2012-06-20 10:55:00 label="aService",avg=484.11,min=333,max=1243,stdDev=222.97,count=15

as you can notice I already have some coalescence produced by the logging service, perf4j in this case. Now I would like to generate a chart representing the average execution time, over a variable period of time. In order to do so and apply a consistent scaling, I need to weight the averages of each log entry by using both the avg and count fields.

Do you know how this can be achieved in splunk search syntax?

Tags (3)


I suggest the eval command, along with a few other steps:

yoursearchhere |
eval sumX=avg*count |
eval countX=count |
bucket _time span=1h | 
stats sum(sumX) as hourlySum sum(countX) as hourlyCount by _time |
eval hourlyAvg = round(hourlySum / hourlyCount, 1) |
fields hourlyAvg _time |
chart max(hourlyAvg) by _time

I know this is a bit odd, but I think it will work. First, sumX tries to get back to the original value that was used to create the average (an average = a sum / a count).

Then the data is grouped into hourly time "buckets" and a new average is computed. You could change the time interval to whatever you like in the bucket command.

Finally, the new average is plotted against the time buckets.
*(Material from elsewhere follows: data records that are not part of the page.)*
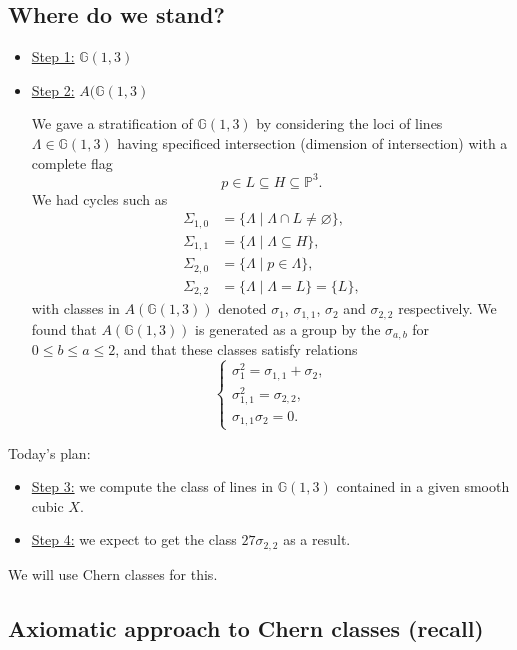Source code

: \documentclass[12pt,a4paper]{amsart}
\theoremstyle{plain}
\theoremstyle{definition}
\theoremstyle{remark}
\begin{document}
\subsection{Where do we stand?}

\begin{itemize}
  \item \underline{Step 1:} $\mathbb{G}(1,3)$ \checkmark
  \item \underline{Step 2:} $A(\mathbb{G}(1,3)$ \checkmark

    We gave a stratification of $\mathbb{G}(1,3)$ by considering the loci of lines $\Lambda \in \mathbb{G}(1,3)$ having specificed intersection (dimension of intersection) with a complete flag
    \[ p \in L \subseteq H \subseteq \mathbb{P}^{3}. \]
    We had cycles such as
    \begin{align*}
      \Sigma_{1,0} & = \{ \Lambda \mid \Lambda \cap L \neq \varnothing \}, \\
      \Sigma_{1,1} & = \{ \Lambda \mid \Lambda \subseteq H \}, \\
      \Sigma_{2,0} & = \{ \Lambda \mid p \in \Lambda \}, \\
      \Sigma_{2,2} & = \{ \Lambda \mid \Lambda = L \} = \{L\},
    \end{align*}
    with classes in $A(\mathbb{G}(1,3))$ denoted $\sigma_{1}$, $\sigma_{1,1}$, $\sigma_{2}$ and $\sigma_{2,2}$ respectively.
    We found that $A(\mathbb{G}(1,3))$ is generated as a group by the $\sigma_{a,b}$ for $0 \leq b \leq a \leq 2$, and that these classes satisfy relations
    \[ \begin{cases}
      \sigma_{1}^{2} = \sigma_{1,1} + \sigma_{2}, \\
      \sigma_{1,1}^{2} = \sigma_{2,2}, \\
      \sigma_{1,1}\sigma_{2} = 0.
    \end{cases} \]
\end{itemize}

Today's plan:
\begin{itemize}
  \item \underline{Step 3:} we compute the class of lines in $\mathbb{G}(1,3)$ contained in a given smooth cubic $X$.
  \item \underline{Step 4:} we expect to get the class $27\sigma_{2,2}$ as a result.
\end{itemize}

We will use Chern classes for this.

\subsection{Axiomatic approach to Chern classes (recall)}
\end{document}
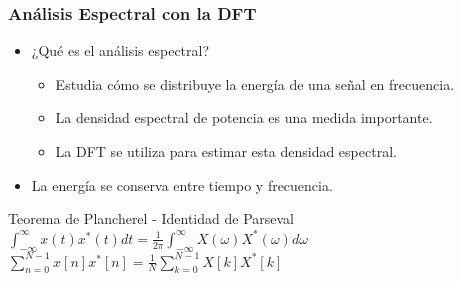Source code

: \documentclass{beamer}
\numberwithin{section}{part}
\begin{document}
\begin{frame}
    \frametitle{Análisis Espectral con la DFT}
  \begin{itemize}
    \item ¿Qué es el análisis espectral?
    \begin{itemize}
        \item Estudia cómo se distribuye la energía de una señal en frecuencia.
        \item La densidad espectral de potencia es una medida importante.
        \item La DFT se utiliza para estimar esta densidad espectral.
    \end{itemize}    
    \item La energía se conserva entre tiempo y frecuencia.
  \end{itemize}    
  \begin{alertblock}{\centering Teorema de Plancherel - Identidad de Parseval}
    \vspace{0.2cm} \centering
    $\int_{-\infty}^{\infty}x(t)x^*(t)dt = \frac{1}{2\pi}\int_{-\infty}^{\infty}X(\omega)X^*(\omega)d\omega$ \\ \vspace{0.3cm}
    $\sum_{n=0}^{N-1}x[n] x^{*}[n] = \frac{1}{N}\sum_{k=0}^{N-1} X[k] X^*[k]$ \\ \vspace{0.3cm}
  \end{alertblock}  
\end{frame}    
\end{document}
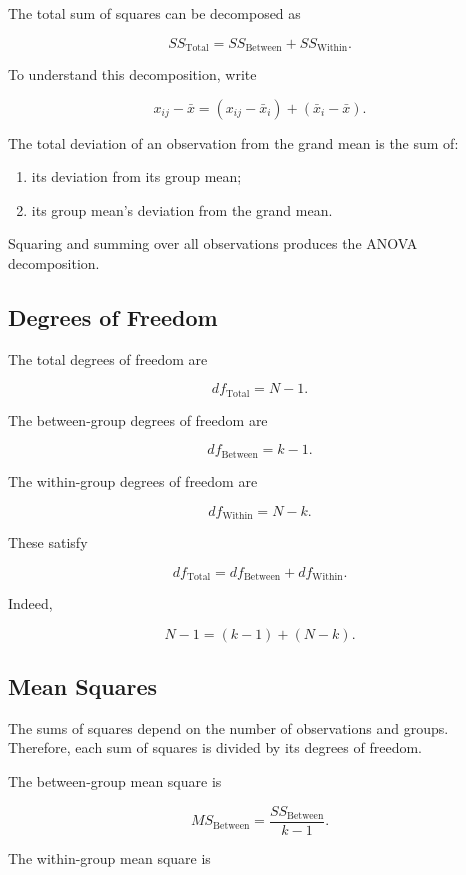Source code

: \documentclass[11pt]{article}
\begin{document}
The total sum of squares can be decomposed as

\[
\boxed{
SS_{\mathrm{Total}}
=
SS_{\mathrm{Between}}
+
SS_{\mathrm{Within}}.
}
\]

To understand this decomposition, write

\[
x_{ij}-\bar{x}
=
(x_{ij}-\bar{x}_i)
+
(\bar{x}_i-\bar{x}).
\]

The total deviation of an observation from the grand mean is the sum of:

\begin{enumerate}[noitemsep]
    \item its deviation from its group mean;
    \item its group mean's deviation from the grand mean.
\end{enumerate}

Squaring and summing over all observations produces the ANOVA
decomposition.

\subsection{Degrees of Freedom}

The total degrees of freedom are

\[
\boxed{
df_{\mathrm{Total}}=N-1.
}
\]

The between-group degrees of freedom are

\[
\boxed{
df_{\mathrm{Between}}=k-1.
}
\]

The within-group degrees of freedom are

\[
\boxed{
df_{\mathrm{Within}}=N-k.
}
\]

These satisfy

\[
df_{\mathrm{Total}}
=
df_{\mathrm{Between}}
+
df_{\mathrm{Within}}.
\]

Indeed,

\[
N-1=(k-1)+(N-k).
\]

\subsection{Mean Squares}

The sums of squares depend on the number of observations and groups.
Therefore, each sum of squares is divided by its degrees of freedom.

The between-group mean square is

\[
\boxed{
MS_{\mathrm{Between}}
=
\frac{
SS_{\mathrm{Between}}
}{
k-1
}.
}
\]

The within-group mean square is
\end{document}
The max(hourlyAvg) is a bit of a kludge, but the chart command requires a function for the Y axis - since there is only one value per interval, the max function will return the single value.

For my example, I assumed that you would run this search over a time period like "Last 24 hours" and summarize the data hourly, but you can change the time selection and the bucket to whatever you need. Just be aware that the is a limit to how many time periods Splunk can display in chart format. If you have too many, try the table format instead.